I love, love, love your butterfly garden! wow, you really did a good job with small space. I am jealous that you already have monarch catepillers, I can't find milk-weed at the nurseries around me.

someone mentioned Eric Carle, I noticed a video about his artwork at the library once, you might see if your library has it.

Also, the book "Monarch Magic" is really great, has learning info and crafts, again we found it at the library, but it would be one worth owning.

School for Us said...

We live in the "greater Houston area" and have had milkweed for 3 years, I think. this year, we had about 15 separate plants - and they have all been stripped bear! I feel bad that I didn't notice in time. My milkweed are planted in the ground, but I'm thinking about buying some for containers. And, we have other containers planted with things to attract butterflies. We also have 4 bird feeders in a different part of the yard.

thebookbaglady said...

For composting, the book WORMS EAT MY GARBAGE is really fantastic. It's all about worm bin composting. We have worm bins, but don't worry about the careful collection of worm castings. I just shovel out the composted 'stuff' and leave worms behind to keep the process going. We use large, black tree pots from the nursery for our bins. I also have a large, plastic storage container with holes drilled in the sides for air.

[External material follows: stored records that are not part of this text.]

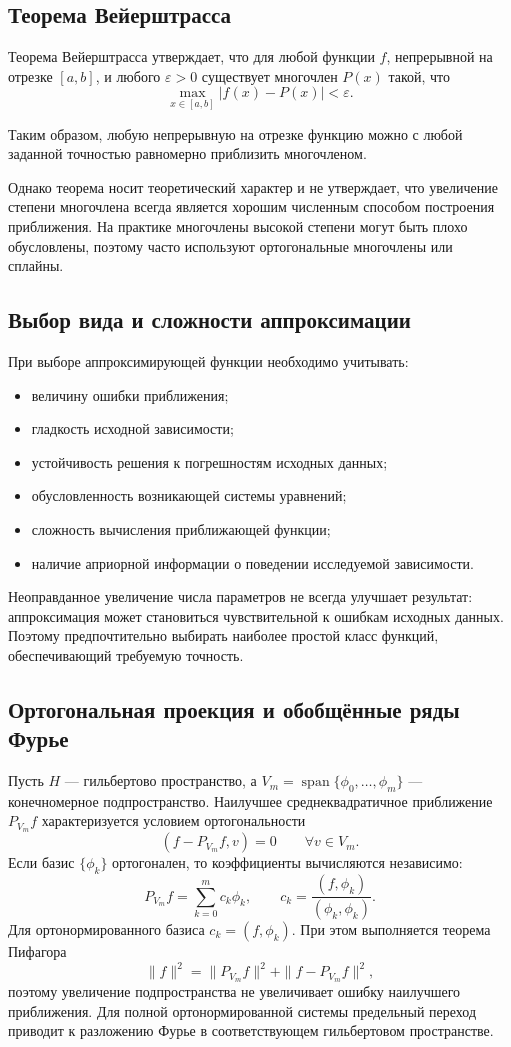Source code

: \subsection{Теорема Вейерштрасса}

Теорема Вейерштрасса утверждает, что для любой функции $f$, непрерывной на отрезке $[a,b]$, и любого $\varepsilon>0$ существует многочлен $P(x)$ такой, что
\[
\max_{x\in[a,b]}|f(x)-P(x)|<\varepsilon.
\]

Таким образом, любую непрерывную на отрезке функцию можно с любой заданной точностью равномерно приблизить многочленом.

Однако теорема носит теоретический характер и не утверждает, что увеличение степени многочлена всегда является хорошим численным способом построения приближения. На практике многочлены высокой степени могут быть плохо обусловлены, поэтому часто используют ортогональные многочлены или сплайны.

\subsection{Выбор вида и сложности аппроксимации}

При выборе аппроксимирующей функции необходимо учитывать:
\begin{itemize}
	\item величину ошибки приближения;
	\item гладкость исходной зависимости;
	\item устойчивость решения к погрешностям исходных данных;
	\item обусловленность возникающей системы уравнений;
	\item сложность вычисления приближающей функции;
	\item наличие априорной информации о поведении исследуемой зависимости.
\end{itemize}

Неоправданное увеличение числа параметров не всегда улучшает результат: аппроксимация может становиться чувствительной к ошибкам исходных данных. Поэтому предпочтительно выбирать наиболее простой класс функций, обеспечивающий требуемую точность.

\subsection{Ортогональная проекция и обобщённые ряды Фурье}

Пусть $H$ --- гильбертово пространство, а $V_m=\operatorname{span}\{\phi_0,\ldots,\phi_m\}$ ---
конечномерное подпространство. Наилучшее среднеквадратичное приближение $P_{V_m}f$
характеризуется условием ортогональности
\[
    (f-P_{V_m}f,v)=0\qquad \forall v\in V_m.
\]
Если базис $\{\phi_k\}$ ортогонален, то коэффициенты вычисляются независимо:
\[
    P_{V_m}f=\sum_{k=0}^{m}c_k\phi_k,
    \qquad
    c_k=\frac{(f,\phi_k)}{(\phi_k,\phi_k)}.
\]
Для ортонормированного базиса $c_k=(f,\phi_k)$. При этом выполняется теорема Пифагора
\[
    \|f\|^2=\|P_{V_m}f\|^2+\|f-P_{V_m}f\|^2,
\]
поэтому увеличение подпространства не увеличивает ошибку наилучшего приближения.
Для полной ортонормированной системы предельный переход приводит к разложению Фурье
в соответствующем гильбертовом пространстве.

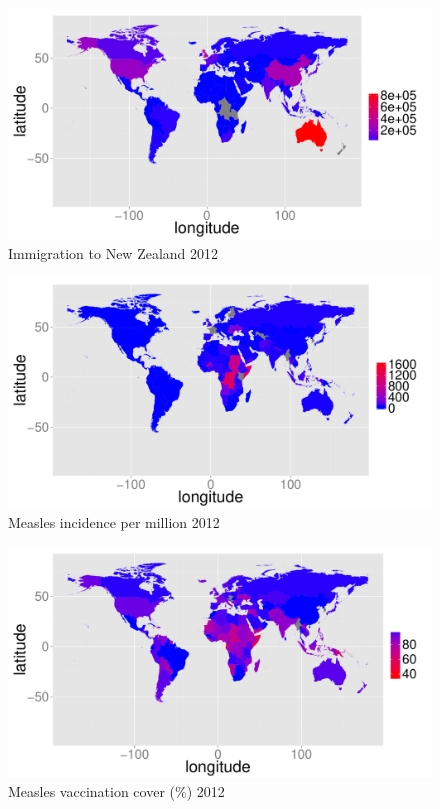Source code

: \documentclass{article}
\begin{document}
\begin{figure}[h!]
\begin{center}
\includegraphics{interimreport1-007}
\end{center}
\caption{Immigration to New Zealand 2012}
\label{fig:immigration12}
\end{figure}

\begin{figure}[h!]
\begin{center}
\includegraphics{interimreport1-008}
\end{center}
\caption{Measles incidence per million 2012}
\label{fig:incidence12}
\end{figure}

\begin{figure}[h!]
\begin{center}
\includegraphics{interimreport1-009}
\end{center}
\caption{Measles vaccination cover (\%) 2012 }
\label{fig:cover12}
\end{figure}
\end{document}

Go for it on the veggies--we love having our own! We are into growing as much of our own as we can and then harvesting locally at the farms/orchards in our area. Our growing conditions in Western Oregon are very different than yours, so I don't have any advice other than to go for it! (Oh, and don't over water or over fertilize the tomotoes--you'll get HUGE plants and not much fruit.)

thebookbaglady said...

P.S. On the bird feeders--Our neighbor set up a bird feeder based bird yard in her backyard and we ended up with a serious mouse infestation. If the seed ends up all over the ground, you might want to shop vac it. She was elderly and the seeds were ALL OVER the ground/patio.